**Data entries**

※ ※ ※

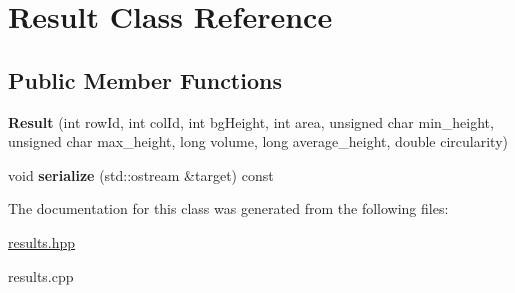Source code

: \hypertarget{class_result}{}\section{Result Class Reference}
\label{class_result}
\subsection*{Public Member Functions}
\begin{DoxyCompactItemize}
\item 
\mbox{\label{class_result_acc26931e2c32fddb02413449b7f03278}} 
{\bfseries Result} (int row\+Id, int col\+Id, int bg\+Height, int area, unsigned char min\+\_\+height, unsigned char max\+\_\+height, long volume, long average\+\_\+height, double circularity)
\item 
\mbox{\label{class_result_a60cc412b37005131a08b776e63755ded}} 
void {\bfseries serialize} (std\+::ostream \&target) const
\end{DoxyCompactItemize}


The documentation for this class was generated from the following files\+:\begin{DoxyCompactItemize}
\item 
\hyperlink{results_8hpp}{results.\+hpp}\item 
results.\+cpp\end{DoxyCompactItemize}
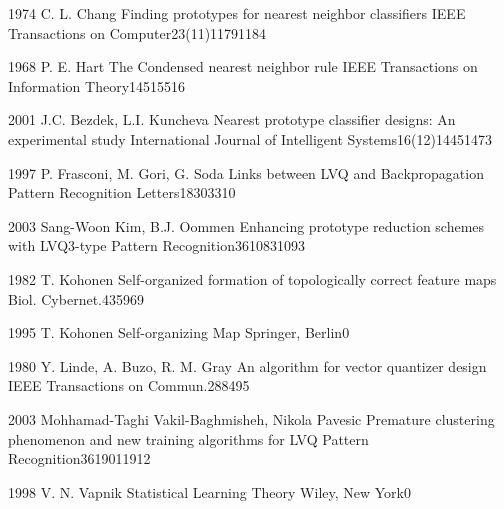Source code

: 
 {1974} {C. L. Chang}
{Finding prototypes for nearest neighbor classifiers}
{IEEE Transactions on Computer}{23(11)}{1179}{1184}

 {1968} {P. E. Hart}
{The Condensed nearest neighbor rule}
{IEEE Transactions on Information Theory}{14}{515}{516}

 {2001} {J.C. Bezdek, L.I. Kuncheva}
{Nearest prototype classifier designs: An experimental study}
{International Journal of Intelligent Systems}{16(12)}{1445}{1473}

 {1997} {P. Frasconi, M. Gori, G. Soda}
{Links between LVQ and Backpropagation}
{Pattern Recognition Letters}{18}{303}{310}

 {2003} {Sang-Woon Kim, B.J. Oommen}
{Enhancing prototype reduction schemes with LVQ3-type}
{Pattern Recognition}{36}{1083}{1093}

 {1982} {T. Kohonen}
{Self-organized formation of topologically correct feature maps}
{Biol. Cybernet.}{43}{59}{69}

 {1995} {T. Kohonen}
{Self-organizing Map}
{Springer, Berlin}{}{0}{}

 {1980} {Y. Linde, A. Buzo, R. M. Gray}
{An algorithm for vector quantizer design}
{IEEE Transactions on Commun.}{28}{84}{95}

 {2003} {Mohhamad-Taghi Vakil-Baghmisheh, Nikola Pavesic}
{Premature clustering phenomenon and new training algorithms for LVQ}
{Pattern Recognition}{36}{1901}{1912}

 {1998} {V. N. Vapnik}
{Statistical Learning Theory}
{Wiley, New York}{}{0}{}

※ ※ ※

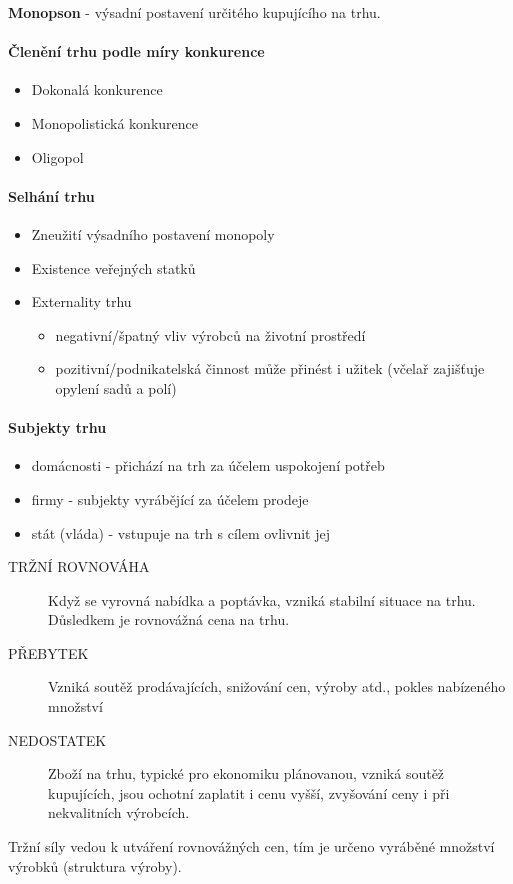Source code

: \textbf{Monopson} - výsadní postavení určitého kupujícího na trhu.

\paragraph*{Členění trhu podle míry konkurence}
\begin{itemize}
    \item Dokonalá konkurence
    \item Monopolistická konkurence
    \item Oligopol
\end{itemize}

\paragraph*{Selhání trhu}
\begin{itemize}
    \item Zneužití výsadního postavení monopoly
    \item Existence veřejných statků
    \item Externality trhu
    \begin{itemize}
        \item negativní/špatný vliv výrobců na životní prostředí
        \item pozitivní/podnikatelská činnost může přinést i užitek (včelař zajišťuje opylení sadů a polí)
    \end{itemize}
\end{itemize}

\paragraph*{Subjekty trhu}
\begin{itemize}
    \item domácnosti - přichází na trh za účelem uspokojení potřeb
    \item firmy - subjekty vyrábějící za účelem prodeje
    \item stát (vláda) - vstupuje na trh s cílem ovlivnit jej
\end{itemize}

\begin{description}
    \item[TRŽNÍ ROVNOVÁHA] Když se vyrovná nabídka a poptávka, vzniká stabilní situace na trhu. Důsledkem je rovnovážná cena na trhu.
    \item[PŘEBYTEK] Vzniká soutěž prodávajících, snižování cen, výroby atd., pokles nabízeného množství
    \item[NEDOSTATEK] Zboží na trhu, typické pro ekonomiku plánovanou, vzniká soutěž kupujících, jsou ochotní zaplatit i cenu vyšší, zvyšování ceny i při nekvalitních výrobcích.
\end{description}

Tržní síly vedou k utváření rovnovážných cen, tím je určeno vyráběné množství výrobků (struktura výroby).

※ ※ ※

**Task prompt**
Count how many lines above include the word "description" and answer with that figure only.

**Written reply**
2